** EXTRACTED MATERIAL follows **
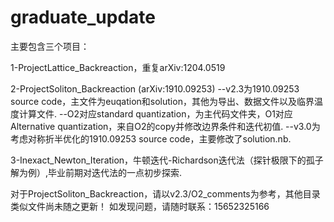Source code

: # graduate_update
主要包含三个项目：

1-ProjectLattice_Backreaction，重复arXiv:1204.0519

2-ProjectSoliton_Backreaction (arXiv:1910.09253)
   --v2.3为1910.09253 source code，主文件为euqation和solution，其他为导出、数据文件以及临界温度计算文件. 
   --O2对应standard quantization，为主代码文件夹，O1对应Alternative quantization，来自O2的copy并修改边界条件和迭代初值.
   --v3.0为考虑对称折半优化的1910.09253 source code，主要修改了solution.nb.

3-Inexact_Newton_Iteration，牛顿迭代-Richardson迭代法（探针极限下的孤子解为例）,毕业前期对迭代法的一点初步探索.


对于ProjectSoliton_Backreaction，请以v2.3/O2_comments为参考，其他目录类似文件尚未随之更新！
如发现问题，请随时联系：15652325166
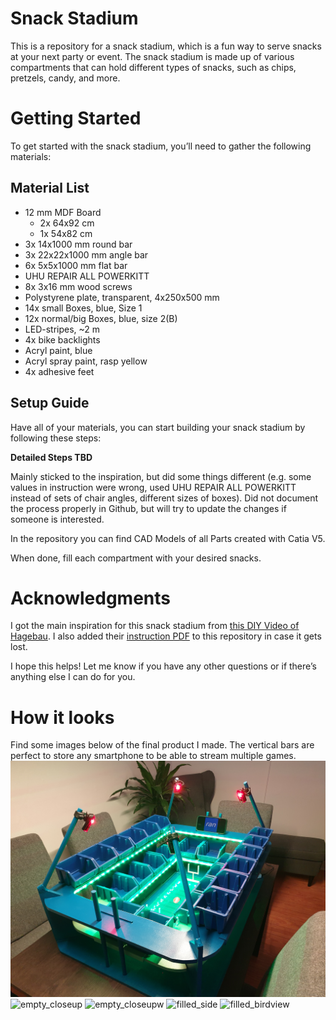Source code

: # Snack Stadium
 
This is a repository for a snack stadium, which is a fun way to serve snacks at your next party or event. The snack stadium is made up of various compartments that can hold different types of snacks, such as chips, pretzels, candy, and more.

# Getting Started
To get started with the snack stadium, you’ll need to gather the following materials:

## Material List

- 12 mm MDF Board
  - 2x 64x92 cm
  - 1x 54x82 cm
- 3x 14x1000 mm round bar
- 3x 22x22x1000 mm angle bar 
- 6x 5x5x1000 mm flat bar 
- UHU REPAIR ALL POWERKITT
- 8x 3x16 mm wood screws
- Polystyrene plate, transparent, 4x250x500 mm
- 14x small Boxes, blue, Size 1
- 12x normal/big Boxes, blue, size 2(B)
- LED-stripes, ~2 m
- 4x bike backlights
- Acryl paint, blue
- Acryl spray paint, rasp yellow
- 4x adhesive feet

## Setup Guide
Have all of your materials, you can start building your snack stadium by following these steps:

**Detailed Steps TBD**

Mainly sticked to the inspiration, but did some things different (e.g. some values in instruction were wrong, used UHU REPAIR ALL POWERKITT instead of sets of chair angles, different sizes of boxes).
Did not document the process properly in Github, but will try to update the changes if someone is interested.


In the repository you can find CAD Models of all Parts created with Catia V5.


When done, fill each compartment with your desired snacks. 


# Acknowledgments
I got the main inspiration for this snack stadium from [this DIY Video of Hagebau](https://www.youtube.com/watch?v=XJcGIodzV_0). I also added their [instruction PDF](pictures/DIY_Anleitung_Snack_Bowl_2021-41728-31678.pdf) to this repository in case it gets lost. 

I hope this helps! Let me know if you have any other questions or if there’s anything else I can do for you.


# How it looks 
Find some images below of the final product I made. The vertical bars are perfect to store any smartphone to be able to stream multiple games. 
![empty_far_away](pictures/20230212_020142.jpg)
![empty_closeup](pictures/20230212_020306.jpg)
![empty_closeupw](pictures/20230212_020403.jpg)
![filled_side](pictures/20230212_235009.jpg)
![filled_birdview](pictures/20230212_235032.jpg)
** End of EXTRACTED MATERIAL **
▶ EXERCISE: Type out the data above once more, exactly, with no images included.

▶ TASK SOLUTION:
Source code

: # graduate_update
主要包含三个项目：

1-ProjectLattice_Backreaction，重复arXiv:1204.0519

2-ProjectSoliton_Backreaction (arXiv:1910.09253)
   --v2.3为1910.09253 source code，主文件为euqation和solution，其他为导出、数据文件以及临界温度计算文件. 
   --O2对应standard quantization，为主代码文件夹，O1对应Alternative quantization，来自O2的copy并修改边界条件和迭代初值.
   --v3.0为考虑对称折半优化的1910.09253 source code，主要修改了solution.nb.

3-Inexact_Newton_Iteration，牛顿迭代-Richardson迭代法（探针极限下的孤子解为例）,毕业前期对迭代法的一点初步探索.


对于ProjectSoliton_Backreaction，请以v2.3/O2_comments为参考，其他目录类似文件尚未随之更新！
如发现问题，请随时联系：15652325166
Source code

: # Snack Stadium
 
This is a repository for a snack stadium, which is a fun way to serve snacks at your next party or event. The snack stadium is made up of various compartments that can hold different types of snacks, such as chips, pretzels, candy, and more.

# Getting Started
To get started with the snack stadium, you’ll need to gather the following materials:

## Material List

- 12 mm MDF Board
  - 2x 64x92 cm
  - 1x 54x82 cm
- 3x 14x1000 mm round bar
- 3x 22x22x1000 mm angle bar 
- 6x 5x5x1000 mm flat bar 
- UHU REPAIR ALL POWERKITT
- 8x 3x16 mm wood screws
- Polystyrene plate, transparent, 4x250x500 mm
- 14x small Boxes, blue, Size 1
- 12x normal/big Boxes, blue, size 2(B)
- LED-stripes, ~2 m
- 4x bike backlights
- Acryl paint, blue
- Acryl spray paint, rasp yellow
- 4x adhesive feet

## Setup Guide
Have all of your materials, you can start building your snack stadium by following these steps:

**Detailed Steps TBD**

Mainly sticked to the inspiration, but did some things different (e.g. some values in instruction were wrong, used UHU REPAIR ALL POWERKITT instead of sets of chair angles, different sizes of boxes).
Did not document the process properly in Github, but will try to update the changes if someone is interested.


In the repository you can find CAD Models of all Parts created with Catia V5.


When done, fill each compartment with your desired snacks. 


# Acknowledgments
I got the main inspiration for this snack stadium from [this DIY Video of Hagebau](https://www.youtube.com/watch?v=XJcGIodzV_0). I also added their [instruction PDF](pictures/DIY_Anleitung_Snack_Bowl_2021-41728-31678.pdf) to this repository in case it gets lost. 

I hope this helps! Let me know if you have any other questions or if there’s anything else I can do for you.


# How it looks 
Find some images below of the final product I made. The vertical bars are perfect to store any smartphone to be able to stream multiple games. 
![empty_far_away](pictures/20230212_020142.jpg)
![empty_closeup](pictures/20230212_020306.jpg)
![empty_closeupw](pictures/20230212_020403.jpg)
![filled_side](pictures/20230212_235009.jpg)
![filled_birdview](pictures/20230212_235032.jpg)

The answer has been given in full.